Der Feuerbrand schlägt auch nach 50 Jahren in Obstanlagen immer wieder zu

Gefürchtete Bakterienkrankheit hält Forschungsteam des JKI-Instituts für Pflanzenschutz in Obst- und Weinbau „auf Trab“

Es kam als blinder Passagier aus den USA nach Norddeutschland. Das ist 50 Jahre her. Es ist tückisch. Bereits 10 Jahre später überall in Deutschland verbreitet, taucht es bis heute in manchen Jahren scheinbar plötzlich auf und richtet enorme Schäden in Obstanlagen an, vor allem an Äpfeln und Birnen. Dann verschwindet es wieder für ein, zwei Jahre, um erneut zuzuschlagen. Trotz vieler schlauer Köpfe ist es ihm bisher gelungen, einige seiner Geheimnisse für sich zu behalten.

Sein Name: Feuerbrand (Erwinia amylovora) – ein Bakterium, das inzwischen in ganz Europa verbreitet ist. Es fordert Forscher wie auch Obstbauern, Pflanzenschützer und Behörden bis heute.

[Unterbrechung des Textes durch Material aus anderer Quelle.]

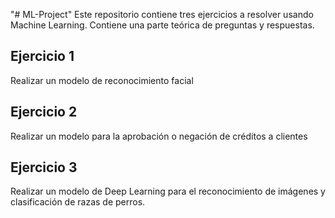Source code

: "# ML-Project" 
Este repositorio contiene tres ejercicios a resolver usando Machine Learning.
Contiene una parte teórica de preguntas y respuestas.

## Ejercicio 1
Realizar un modelo de reconocimiento facial

## Ejercicio 2
 Realizar un modelo para la aprobación o negación de créditos a clientes
 
 ## Ejercicio 3
  Realizar un modelo de Deep Learning para el reconocimiento de imágenes y clasificación de razas de perros.
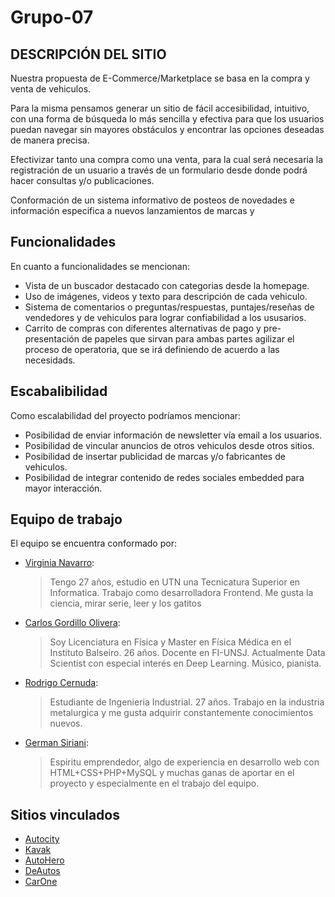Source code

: # Grupo-07

## DESCRIPCIÓN DEL SITIO

Nuestra propuesta de E-Commerce/Marketplace se basa en la compra y venta de vehiculos.

Para la misma pensamos generar un sitio de fácil accesibilidad, intuitivo, con una forma de búsqueda lo más sencilla y efectiva para que los usuarios puedan navegar sin mayores obstáculos y encontrar las opciones deseadas de manera precisa.

Efectivizar tanto una compra como una venta, para la cual será necesaria la registración de un usuario a través de un formulario desde donde podrá hacer consultas y/o publicaciones.

Conformación de un sistema informativo de posteos de novedades e información especifica a nuevos lanzamientos de marcas y

## Funcionalidades

En cuanto a funcionalidades se mencionan:

- Vista de un buscador destacado con categorias desde la homepage.
- Uso de imágenes, videos y texto para descripción de cada vehiculo.
- Sistema de comentarios o preguntas/respuestas, puntajes/reseñas de vendedores y de vehiculos para lograr confiabilidad a los ususarios.
- Carrito de compras con diferentes alternativas de pago y pre-presentación de papeles que sirvan para ambas partes agilizar el proceso de operatoria, que se irá definiendo de acuerdo a las necesidads.

## Escabalibilidad

Como escalabilidad del proyecto podríamos mencionar:

- Posibilidad de enviar información de newsletter vía email a los usuarios.
- Posibilidad de vincular anuncios de otros vehiculos desde otros sitios.
- Posibilidad de insertar publicidad de marcas y/o fabricantes de vehiculos.
- Posibilidad de integrar contenido de redes sociales embedded para mayor interacción.

## Equipo de trabajo

El equipo se encuentra conformado por:

- [Virginia Navarro](https://github.com/VirNavarro):

  > Tengo 27 años, estudio en UTN una Tecnicatura Superior en Informatica. 
  > Trabajo como desarrolladora Frontend. Me gusta la ciencia, mirar serie, leer y los gatitos 

- [Carlos Gordillo Olivera](https://github.com/carlosng95):

  > Soy Licenciatura en Física y Master en Física Médica en el
  > Instituto Balseiro. 26 años. Docente en FI-UNSJ. Actualmente Data
  > Scientist con especial interés en Deep Learning. Músico, pianista.

- [Rodrigo Cernuda](https://github.com/RodriCer):

  > Estudiante de Ingenieria Industrial. 27 años.
  > Trabajo en la industria metalurgica y me gusta adquirir constantemente conocimientos nuevos.

- [German Siriani](https://github.com/germansiriani):
  > Espiritu emprendedor, algo de experiencia en desarrollo web con HTML+CSS+PHP+MySQL y muchas ganas de aportar en el proyecto y especialmente en el trabajo del equipo.

## Sitios vinculados

- [Autocity](https://www.autocity.com/)
- [Kavak](https://www.kavak.com/compra-de-autos)
- [AutoHero](https://www.autohero.com/es/search/)
- [DeAutos](http://www.deautos.com/)
- [CarOne](https://www.carone.com.ar/)
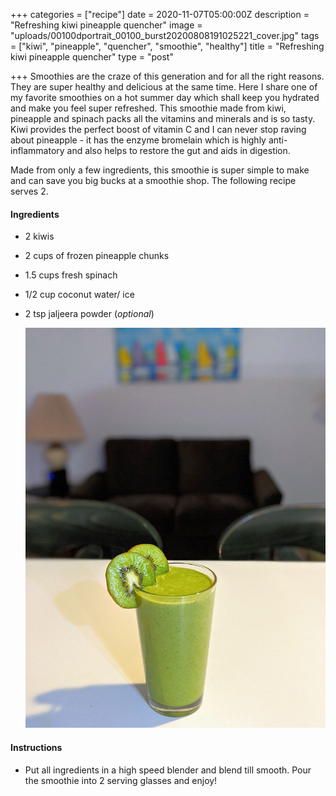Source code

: +++
categories = ["recipe"]
date = 2020-11-07T05:00:00Z
description = "Refreshing kiwi pineapple quencher"
image = "uploads/00100dportrait_00100_burst20200808191025221_cover.jpg"
tags = ["kiwi", "pineapple", "quencher", "smoothie", "healthy"]
title = "Refreshing kiwi pineapple quencher"
type = "post"

+++
Smoothies are the craze of this generation and for all the right reasons. They are super healthy and delicious at the same time. Here I share one of my favorite smoothies on a hot summer day which shall keep you hydrated and make you feel super refreshed. This smoothie made from kiwi, pineapple and spinach packs all the vitamins and minerals and is so tasty. Kiwi provides the perfect boost of vitamin C and I can never stop raving about pineapple - it has the enzyme bromelain which is highly anti-inflammatory and also helps to restore the gut and aids in digestion.

Made from only a few ingredients, this smoothie is super simple to make and can save you big bucks at a smoothie shop. The following recipe serves 2.

#### Ingredients

* 2 kiwis
* 2 cups of frozen pineapple chunks
* 1.5 cups fresh spinach
* 1/2 cup coconut water/ ice
* 2 tsp jaljeera powder (_optional_)

  ![](uploads/00100dportrait_00100_burst20200808190607053_cover.jpg)

#### Instructions

* Put all ingredients in a high speed blender and blend till smooth. Pour the smoothie into 2 serving glasses and enjoy!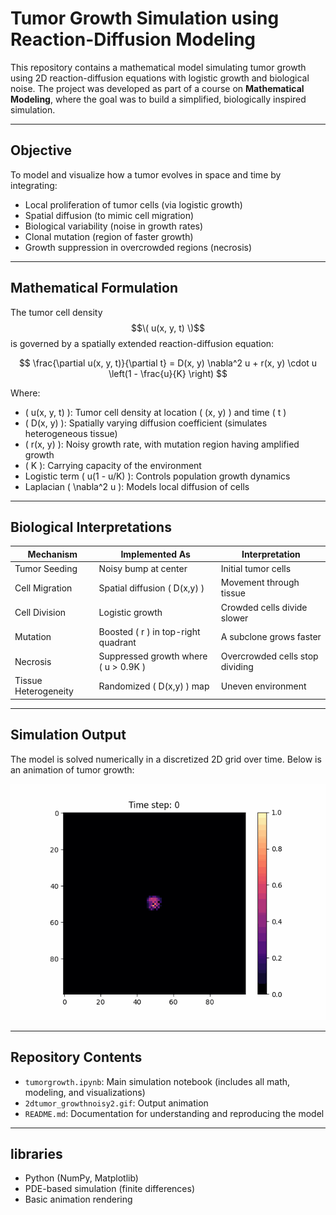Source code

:#  Tumor Growth Simulation using Reaction-Diffusion Modeling

This repository contains a mathematical model simulating tumor growth using 2D reaction-diffusion equations with logistic growth and biological noise. The project was developed as part of a course on **Mathematical Modeling**, where the goal was to build a simplified, biologically inspired simulation.

---

##  Objective

To model and visualize how a tumor evolves in space and time by integrating:
- Local proliferation of tumor cells (via logistic growth)
- Spatial diffusion (to mimic cell migration)
- Biological variability (noise in growth rates)
- Clonal mutation (region of faster growth)
- Growth suppression in overcrowded regions (necrosis)

---

##  Mathematical Formulation

The tumor cell density $$\( u(x, y, t) \)$$ is governed by a spatially extended reaction-diffusion equation:

$$
\frac{\partial u(x, y, t)}{\partial t} = D(x, y) \nabla^2 u + r(x, y) \cdot u \left(1 - \frac{u}{K} \right)
$$

Where:

- \( u(x, y, t) \): Tumor cell density at location \( (x, y) \) and time \( t \)
- \( D(x, y) \): Spatially varying diffusion coefficient (simulates heterogeneous tissue)
- \( r(x, y) \): Noisy growth rate, with mutation region having amplified growth
- \( K \): Carrying capacity of the environment
- Logistic term \( u(1 - u/K) \): Controls population growth dynamics
- Laplacian \( \nabla^2 u \): Models local diffusion of cells

---

##  Biological Interpretations

| Mechanism       | Implemented As        | Interpretation |
|----------------|------------------------|----------------|
| Tumor Seeding  | Noisy bump at center   | Initial tumor cells |
| Cell Migration | Spatial diffusion \( D(x,y) \) | Movement through tissue |
| Cell Division  | Logistic growth        | Crowded cells divide slower |
| Mutation       | Boosted \( r \) in top-right quadrant | A subclone grows faster |
| Necrosis       | Suppressed growth where \( u > 0.9K \) | Overcrowded cells stop dividing |
| Tissue Heterogeneity | Randomized \( D(x,y) \) map | Uneven environment |

---

##  Simulation Output

The model is solved numerically in a discretized 2D grid over time. Below is an animation of tumor growth:

![Tumor Growth Simulation](./2dtumor_growthnoisy2.gif)

---

##  Repository Contents

- `tumorgrowth.ipynb`: Main simulation notebook (includes all math, modeling, and visualizations)
- `2dtumor_growthnoisy2.gif`: Output animation 
- `README.md`: Documentation for understanding and reproducing the model

---

##  libraries 

- Python (NumPy, Matplotlib)
- PDE-based simulation (finite differences)
- Basic animation rendering




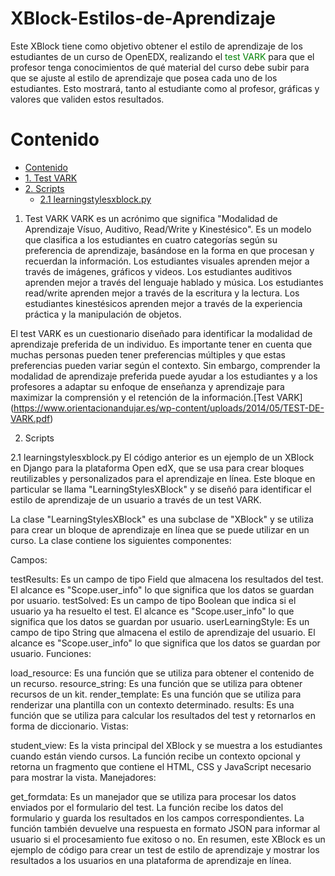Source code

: # XBlock-Estilos-de-Aprendizaje

Este XBlock tiene como objetivo obtener el estilo de aprendizaje de los estudiantes de un curso de OpenEDX, realizando el <font color="green">test VARK</font> para que el profesor tenga conocimientos de qué material del curso debe subir para que se ajuste al estilo de aprendizaje que posea cada uno de los estudiantes. Esto mostrará, tanto al estudiante como al profesor, gráficas y valores que validen estos resultados.


# Contenido
- [Contenido](#contenido)
- [1. Test VARK](#1-Test-VARK)
- [2. Scripts](#2-Scripts)
  - [2.1 learningstylesxblock.py](#21-learningstylesxblock.py)

1. Test VARK
VARK es un acrónimo que significa "Modalidad de Aprendizaje Vísuo, Auditivo, Read/Write y Kinestésico". Es un modelo que clasifica a los estudiantes en cuatro categorías según su preferencia de aprendizaje, basándose en la forma en que procesan y recuerdan la información.
Los estudiantes visuales aprenden mejor a través de imágenes, gráficos y videos.
Los estudiantes auditivos aprenden mejor a través del lenguaje hablado y música.
Los estudiantes read/write aprenden mejor a través de la escritura y la lectura.
Los estudiantes kinestésicos aprenden mejor a través de la experiencia práctica y la manipulación de objetos.

El test VARK es un cuestionario diseñado para identificar la modalidad de aprendizaje preferida de un individuo. Es importante tener en cuenta que muchas personas pueden tener preferencias múltiples y que estas preferencias pueden variar según el contexto. Sin embargo, comprender la modalidad de aprendizaje preferida puede ayudar a los estudiantes y a los profesores a adaptar su enfoque de enseñanza y aprendizaje para maximizar la comprensión y el retención de la información.[Test VARK]
(https://www.orientacionandujar.es/wp-content/uploads/2014/05/TEST-DE-VARK.pdf)

2. Scripts

2.1 learningstylesxblock.py
El código anterior es un ejemplo de un XBlock en Django para la plataforma Open edX, que se usa para crear bloques reutilizables y personalizados para el aprendizaje en línea. Este bloque en particular se llama "LearningStylesXBlock" y se diseñó para identificar el estilo de aprendizaje de un usuario a través de un test VARK.

La clase "LearningStylesXBlock" es una subclase de "XBlock" y se utiliza para crear un bloque de aprendizaje en línea que se puede utilizar en un curso. La clase contiene los siguientes componentes:

Campos:

testResults: Es un campo de tipo Field que almacena los resultados del test. El alcance es "Scope.user_info" lo que significa que los datos se guardan por usuario.
testSolved: Es un campo de tipo Boolean que indica si el usuario ya ha resuelto el test. El alcance es "Scope.user_info" lo que significa que los datos se guardan por usuario.
userLearningStyle: Es un campo de tipo String que almacena el estilo de aprendizaje del usuario. El alcance es "Scope.user_info" lo que significa que los datos se guardan por usuario.
Funciones:

load_resource: Es una función que se utiliza para obtener el contenido de un recurso.
resource_string: Es una función que se utiliza para obtener recursos de un kit.
render_template: Es una función que se utiliza para renderizar una plantilla con un contexto determinado.
results: Es una función que se utiliza para calcular los resultados del test y retornarlos en forma de diccionario.
Vistas:

student_view: Es la vista principal del XBlock y se muestra a los estudiantes cuando están viendo cursos. La función recibe un contexto opcional y retorna un fragmento que contiene el HTML, CSS y JavaScript necesario para mostrar la vista.
Manejadores:

get_formdata: Es un manejador que se utiliza para procesar los datos enviados por el formulario del test. La función recibe los datos del formulario y guarda los resultados en los campos correspondientes. La función también devuelve una respuesta en formato JSON para informar al usuario si el procesamiento fue exitoso o no.
En resumen, este XBlock es un ejemplo de código para crear un test de estilo de aprendizaje y mostrar los resultados a los usuarios en una plataforma de aprendizaje en línea.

Das Fatale/Problem: Haupteintrittsweg des Bakteriums ist die Blüte, so dass fleißige Bestäuber im Frühjahr für eine rasante Ausbreitung sorgen können. Eine Bekämpfung über die Anwendung mit den stärksten Waffen, die uns gegen Bakterien zur Verfügung stehen, Antibiotika, ist schon lange nicht mehr im Sinne der Pflanzenschutzpolitik Deutschlands bzw. der EU. Schonendere Verfahren werden gesucht.

Erste Versuche und Freilandversuchsanlage Kirschgartshausen

Das Dossenheimer Institut und hier ZELLER begann sofort nach dem ersten Auftreten gemeinsam mit dem Pflanzenschutzdienst Schleswig-Holstein zu untersuchen, welche hiesigen Apfel-, Birnen- und Zierpflanzensorten besonders leicht befallen werden bzw. betroffen sind. Nach einer ersten Infektionswelle in den 1980er Jahren, in der immer wieder ganze Obstanlagen gerodet und verbrannt werden mussten, stand die Frage im Raum, wo gezielte Versuche mit dem gefährlichen Feuerbranderreger möglich sind.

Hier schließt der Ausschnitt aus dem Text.